TOTAL REPEAL OF THE U.S.TAX CODE, DISBANDING THE IRS, AND GOING BACK TO THE CONSTITUTIONAL REQUIREMENT FOR THE U.S. GOVERNMENT TO GET THEIR INCOME FROM TARIFFS AND EXCISES. Repeal of the 16th amendment that the Marxist’s got passed in 1913 when Marxism was sweeping the world. Its failure was preordained because most people won’t work unless they have to to survive. The communes failed, the Socialists failed, the Communists failed and the Marxist income Tax has been a failure from inception in 1913.
@Bubblebustin, the articles give the impression that Pomerantz is being sued for Canadian accounts, and then one wonders if the IRS knows about these accounts because of IGA–information on 300,000 accounts handed over to the IRS by the CRA.
This shows real harm. It helps the ADCS lawsuit big time.
@Petros
What’s to stop the IRS from using the info it receives from FATCA? Nothing that I know of, except perhaps budgetary constraints.
This is the proverbial sh!t hitting the fan.
you are correct :
(4) The fine of $100,000 or 50% of account is wrong: Or did it go up from $10,000?
There seems to be some confusion. If he is being attacked based on FBAR alone that would be strange. The IRS says you can file them retroactively if you owe no tax. Legally they could come after you though and what they say in their documents holds no legal power for taxpayers.
>In the case filed in the United States District Court in Seattle, the U.S Justice Department is seeking
> $860,300 US in civil penalties, late payment penalties and interest.
Are these later payments for FBAR fines?
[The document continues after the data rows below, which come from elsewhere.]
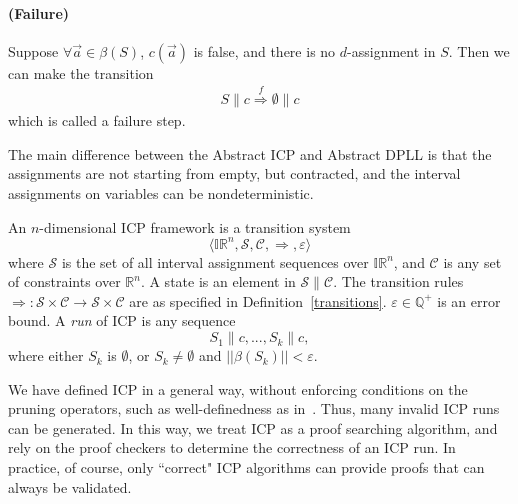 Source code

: \documentclass[envcountsect]{llncs}
\begin{document}
\begin{definition}
\paragraph{(Failure)} Suppose $\forall \vec a\in \beta(S)$, $c(\vec a)$ is
false, and there is no $d$-assignment in $S$. Then we can make the transition
\begin{eqnarray*}
S\parallel c \stackrel{f}{\Longrightarrow} \emptyset\parallel c
\end{eqnarray*}
which is called a failure step.
\end{definition}
\begin{remark}
The main difference between the Abstract ICP and Abstract DPLL
is  that the assignments are not starting from empty, but contracted, and the
interval assignments on variables can be nondeterministic.
\end{remark}
\begin{definition}
An $n$-dimensional ICP framework is a transition system
$$\langle \mathbb{IR}^n, \mathcal{S}, \mathcal{C}, \Longrightarrow,
\varepsilon\rangle$$
where $\mathcal{S}$ is the set of all interval assignment sequences over
$\mathbb{IR}^n$, and $\mathcal{C}$ is any set of constraints over
$\mathbb{R}^n$. A state is an element in $\mathcal{S}\parallel \mathcal{C}$. The
transition rules $\Longrightarrow: \mathcal{S}\times \mathcal{C}\rightarrow
\mathcal{S} \times \mathcal{C}$ are as specified in
Definition~\ref{transitions}. $\varepsilon\in \mathbb{Q}^+$ is an
error bound. A {\em run} of ICP is any sequence
$$S_1\parallel c, ... , S_k\parallel c,$$
where either $S_k$ is $\emptyset$, or $S_k\neq \emptyset$ and
$||\beta(S_k)||<\varepsilon$.
\end{definition}
\begin{remark}
We have defined ICP in a general way, without enforcing conditions
on the pruning operators, such as well-definedness as in~\cite{}. Thus, many
invalid ICP runs can be generated. In this way, we treat ICP as a proof
searching algorithm, and rely on the proof checkers to determine the correctness
of an ICP run. In practice, of course, only ``correct" ICP algorithms can
provide proofs that can always be validated.
\end{remark}
\end{document}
Sounds more like tax penalties.
I didn’t expect them to use just FBAR fines alone as I figured that was maximizing the chances that a court finds the fines excessive.
This will no doubt be useful for PR reasons, but after reading the CBC article it’s clear that he doesn’t totally fit the “accidental” or “minnow” profile, having various ties to the US and having also various nefarious-sounding “offshore” accounts.
It’s still good news for us, albeit shitty news for him. With no way to collect (except any US assets or social security) then he might as well ignore the whole thing and save on legal fees.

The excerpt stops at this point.